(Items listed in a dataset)
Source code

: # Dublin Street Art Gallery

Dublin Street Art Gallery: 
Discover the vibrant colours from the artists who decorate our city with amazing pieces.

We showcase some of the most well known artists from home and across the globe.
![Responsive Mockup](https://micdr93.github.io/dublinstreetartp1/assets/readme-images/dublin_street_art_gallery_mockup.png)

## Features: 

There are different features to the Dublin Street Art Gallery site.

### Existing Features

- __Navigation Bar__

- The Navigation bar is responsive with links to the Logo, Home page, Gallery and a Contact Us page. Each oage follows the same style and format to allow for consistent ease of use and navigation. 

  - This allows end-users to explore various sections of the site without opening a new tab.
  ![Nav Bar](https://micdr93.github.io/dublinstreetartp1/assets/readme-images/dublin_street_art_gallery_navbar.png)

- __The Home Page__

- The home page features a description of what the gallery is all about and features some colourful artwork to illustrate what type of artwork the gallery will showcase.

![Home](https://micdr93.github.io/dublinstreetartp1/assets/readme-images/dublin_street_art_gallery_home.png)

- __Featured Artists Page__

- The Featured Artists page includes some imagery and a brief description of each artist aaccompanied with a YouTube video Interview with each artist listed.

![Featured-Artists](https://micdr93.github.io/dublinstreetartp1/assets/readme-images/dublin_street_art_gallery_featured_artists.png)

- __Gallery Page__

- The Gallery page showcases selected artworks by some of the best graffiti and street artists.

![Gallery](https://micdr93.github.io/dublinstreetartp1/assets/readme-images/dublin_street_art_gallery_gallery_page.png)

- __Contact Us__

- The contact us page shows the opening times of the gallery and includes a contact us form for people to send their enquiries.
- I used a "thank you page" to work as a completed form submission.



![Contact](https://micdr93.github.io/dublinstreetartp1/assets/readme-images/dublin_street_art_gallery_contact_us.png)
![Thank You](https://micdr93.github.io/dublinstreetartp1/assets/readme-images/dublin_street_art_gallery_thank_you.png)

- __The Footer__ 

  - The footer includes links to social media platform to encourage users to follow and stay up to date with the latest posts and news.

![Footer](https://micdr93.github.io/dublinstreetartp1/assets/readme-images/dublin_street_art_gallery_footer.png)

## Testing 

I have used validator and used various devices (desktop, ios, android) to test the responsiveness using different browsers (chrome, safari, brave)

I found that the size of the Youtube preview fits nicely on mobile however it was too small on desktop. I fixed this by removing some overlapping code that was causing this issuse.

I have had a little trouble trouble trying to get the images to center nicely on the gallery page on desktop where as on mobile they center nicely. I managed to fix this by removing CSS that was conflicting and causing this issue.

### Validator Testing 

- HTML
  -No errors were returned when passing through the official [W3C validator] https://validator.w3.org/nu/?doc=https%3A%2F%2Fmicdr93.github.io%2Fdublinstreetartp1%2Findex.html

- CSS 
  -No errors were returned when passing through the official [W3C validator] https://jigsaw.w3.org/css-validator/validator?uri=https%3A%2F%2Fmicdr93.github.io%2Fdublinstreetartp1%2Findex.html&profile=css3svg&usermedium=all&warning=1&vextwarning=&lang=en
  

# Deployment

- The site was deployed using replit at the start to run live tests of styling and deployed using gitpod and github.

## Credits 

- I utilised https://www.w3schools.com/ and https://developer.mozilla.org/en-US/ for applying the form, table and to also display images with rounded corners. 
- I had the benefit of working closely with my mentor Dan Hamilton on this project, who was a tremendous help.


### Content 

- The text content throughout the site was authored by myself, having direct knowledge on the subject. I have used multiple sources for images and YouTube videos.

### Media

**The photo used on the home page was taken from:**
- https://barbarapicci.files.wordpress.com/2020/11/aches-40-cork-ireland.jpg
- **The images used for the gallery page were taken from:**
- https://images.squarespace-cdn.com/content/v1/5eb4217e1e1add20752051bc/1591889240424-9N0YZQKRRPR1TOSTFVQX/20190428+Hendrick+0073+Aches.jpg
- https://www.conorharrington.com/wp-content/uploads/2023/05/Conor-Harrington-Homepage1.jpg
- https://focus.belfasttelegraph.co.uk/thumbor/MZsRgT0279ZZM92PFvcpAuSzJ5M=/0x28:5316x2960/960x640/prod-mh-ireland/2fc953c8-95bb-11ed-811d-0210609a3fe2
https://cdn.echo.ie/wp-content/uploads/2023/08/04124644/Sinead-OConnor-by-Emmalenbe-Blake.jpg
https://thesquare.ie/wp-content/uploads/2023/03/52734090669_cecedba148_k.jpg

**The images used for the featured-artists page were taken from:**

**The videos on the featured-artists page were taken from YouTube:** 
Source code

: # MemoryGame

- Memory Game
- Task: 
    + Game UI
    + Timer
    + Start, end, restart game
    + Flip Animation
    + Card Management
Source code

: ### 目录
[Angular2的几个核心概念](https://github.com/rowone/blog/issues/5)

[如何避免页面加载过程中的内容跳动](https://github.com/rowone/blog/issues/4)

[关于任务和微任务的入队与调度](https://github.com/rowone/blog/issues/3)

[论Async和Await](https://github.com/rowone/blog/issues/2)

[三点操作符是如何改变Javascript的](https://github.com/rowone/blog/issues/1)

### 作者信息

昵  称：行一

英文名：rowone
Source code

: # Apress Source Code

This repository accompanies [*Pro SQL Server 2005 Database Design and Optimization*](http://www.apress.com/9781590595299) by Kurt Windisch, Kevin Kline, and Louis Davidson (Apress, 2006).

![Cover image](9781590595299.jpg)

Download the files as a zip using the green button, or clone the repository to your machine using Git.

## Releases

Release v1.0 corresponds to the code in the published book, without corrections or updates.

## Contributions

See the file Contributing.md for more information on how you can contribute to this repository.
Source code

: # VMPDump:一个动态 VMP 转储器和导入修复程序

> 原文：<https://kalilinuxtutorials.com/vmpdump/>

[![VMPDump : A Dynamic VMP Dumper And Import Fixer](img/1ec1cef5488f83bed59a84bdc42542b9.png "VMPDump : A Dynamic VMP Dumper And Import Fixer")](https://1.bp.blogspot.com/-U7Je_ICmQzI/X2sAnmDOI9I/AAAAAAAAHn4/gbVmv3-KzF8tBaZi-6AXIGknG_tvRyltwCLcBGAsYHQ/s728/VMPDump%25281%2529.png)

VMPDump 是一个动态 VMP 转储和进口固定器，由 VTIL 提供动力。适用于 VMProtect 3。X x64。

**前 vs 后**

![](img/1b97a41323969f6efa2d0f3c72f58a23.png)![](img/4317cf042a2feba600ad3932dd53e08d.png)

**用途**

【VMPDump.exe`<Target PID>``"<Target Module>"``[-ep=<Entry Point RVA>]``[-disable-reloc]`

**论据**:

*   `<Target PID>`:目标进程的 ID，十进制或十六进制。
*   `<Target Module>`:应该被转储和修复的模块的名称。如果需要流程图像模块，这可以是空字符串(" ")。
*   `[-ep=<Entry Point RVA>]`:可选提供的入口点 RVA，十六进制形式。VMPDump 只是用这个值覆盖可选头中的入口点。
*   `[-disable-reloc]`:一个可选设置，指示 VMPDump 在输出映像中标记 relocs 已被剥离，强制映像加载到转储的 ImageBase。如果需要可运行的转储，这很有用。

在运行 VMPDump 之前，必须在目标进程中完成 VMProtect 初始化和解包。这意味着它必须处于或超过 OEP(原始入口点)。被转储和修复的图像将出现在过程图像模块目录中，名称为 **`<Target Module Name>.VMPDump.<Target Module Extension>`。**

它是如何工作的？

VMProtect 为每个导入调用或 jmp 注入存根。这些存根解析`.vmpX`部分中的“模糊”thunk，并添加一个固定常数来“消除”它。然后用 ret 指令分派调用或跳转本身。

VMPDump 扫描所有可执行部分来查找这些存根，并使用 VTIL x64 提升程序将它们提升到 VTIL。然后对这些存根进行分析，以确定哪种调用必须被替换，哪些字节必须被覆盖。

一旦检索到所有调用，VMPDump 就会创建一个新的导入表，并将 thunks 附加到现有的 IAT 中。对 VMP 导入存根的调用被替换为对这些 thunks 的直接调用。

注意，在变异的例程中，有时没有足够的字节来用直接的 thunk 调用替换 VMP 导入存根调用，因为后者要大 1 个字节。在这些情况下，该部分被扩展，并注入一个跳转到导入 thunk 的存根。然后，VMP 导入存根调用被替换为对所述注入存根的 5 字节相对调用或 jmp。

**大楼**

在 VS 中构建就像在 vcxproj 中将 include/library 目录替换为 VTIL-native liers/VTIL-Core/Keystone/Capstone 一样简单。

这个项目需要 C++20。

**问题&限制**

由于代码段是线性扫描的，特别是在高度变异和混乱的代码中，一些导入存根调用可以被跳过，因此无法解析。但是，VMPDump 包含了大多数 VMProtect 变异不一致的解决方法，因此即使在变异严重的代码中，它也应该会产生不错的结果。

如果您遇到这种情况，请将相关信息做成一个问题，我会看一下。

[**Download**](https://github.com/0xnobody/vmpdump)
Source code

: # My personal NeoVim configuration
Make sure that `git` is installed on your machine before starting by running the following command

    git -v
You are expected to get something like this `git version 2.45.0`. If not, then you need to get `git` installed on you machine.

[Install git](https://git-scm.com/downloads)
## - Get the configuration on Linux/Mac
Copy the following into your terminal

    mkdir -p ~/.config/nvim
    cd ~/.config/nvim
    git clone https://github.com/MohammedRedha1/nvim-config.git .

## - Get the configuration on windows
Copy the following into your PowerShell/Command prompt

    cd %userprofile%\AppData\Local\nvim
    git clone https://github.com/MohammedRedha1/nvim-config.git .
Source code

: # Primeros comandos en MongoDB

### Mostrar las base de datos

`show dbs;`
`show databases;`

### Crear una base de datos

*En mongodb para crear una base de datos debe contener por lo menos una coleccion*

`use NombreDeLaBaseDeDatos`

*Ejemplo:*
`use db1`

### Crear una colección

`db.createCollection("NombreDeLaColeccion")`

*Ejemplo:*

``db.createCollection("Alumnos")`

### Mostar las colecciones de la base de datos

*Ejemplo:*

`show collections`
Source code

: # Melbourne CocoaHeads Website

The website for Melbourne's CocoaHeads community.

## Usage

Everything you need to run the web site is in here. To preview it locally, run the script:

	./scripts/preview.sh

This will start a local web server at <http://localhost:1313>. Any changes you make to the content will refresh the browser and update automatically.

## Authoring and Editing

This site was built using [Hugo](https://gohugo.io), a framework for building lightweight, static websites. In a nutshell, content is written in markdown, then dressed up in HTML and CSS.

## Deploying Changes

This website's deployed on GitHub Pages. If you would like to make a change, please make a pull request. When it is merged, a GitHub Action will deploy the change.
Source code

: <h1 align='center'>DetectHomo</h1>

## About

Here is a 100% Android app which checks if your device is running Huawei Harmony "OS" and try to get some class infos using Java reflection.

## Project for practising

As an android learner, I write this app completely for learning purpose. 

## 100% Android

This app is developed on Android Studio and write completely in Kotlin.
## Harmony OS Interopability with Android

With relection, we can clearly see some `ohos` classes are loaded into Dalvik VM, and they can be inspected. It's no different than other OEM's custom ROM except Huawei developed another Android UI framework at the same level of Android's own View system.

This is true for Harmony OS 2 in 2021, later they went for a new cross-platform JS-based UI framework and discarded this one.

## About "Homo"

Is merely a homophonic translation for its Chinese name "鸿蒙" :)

What is being asked:
Filter the entries down to the lines that hold "Melbourne". Copy those lines.

Result of the task:
: # Melbourne CocoaHeads Website
The website for Melbourne's CocoaHeads community.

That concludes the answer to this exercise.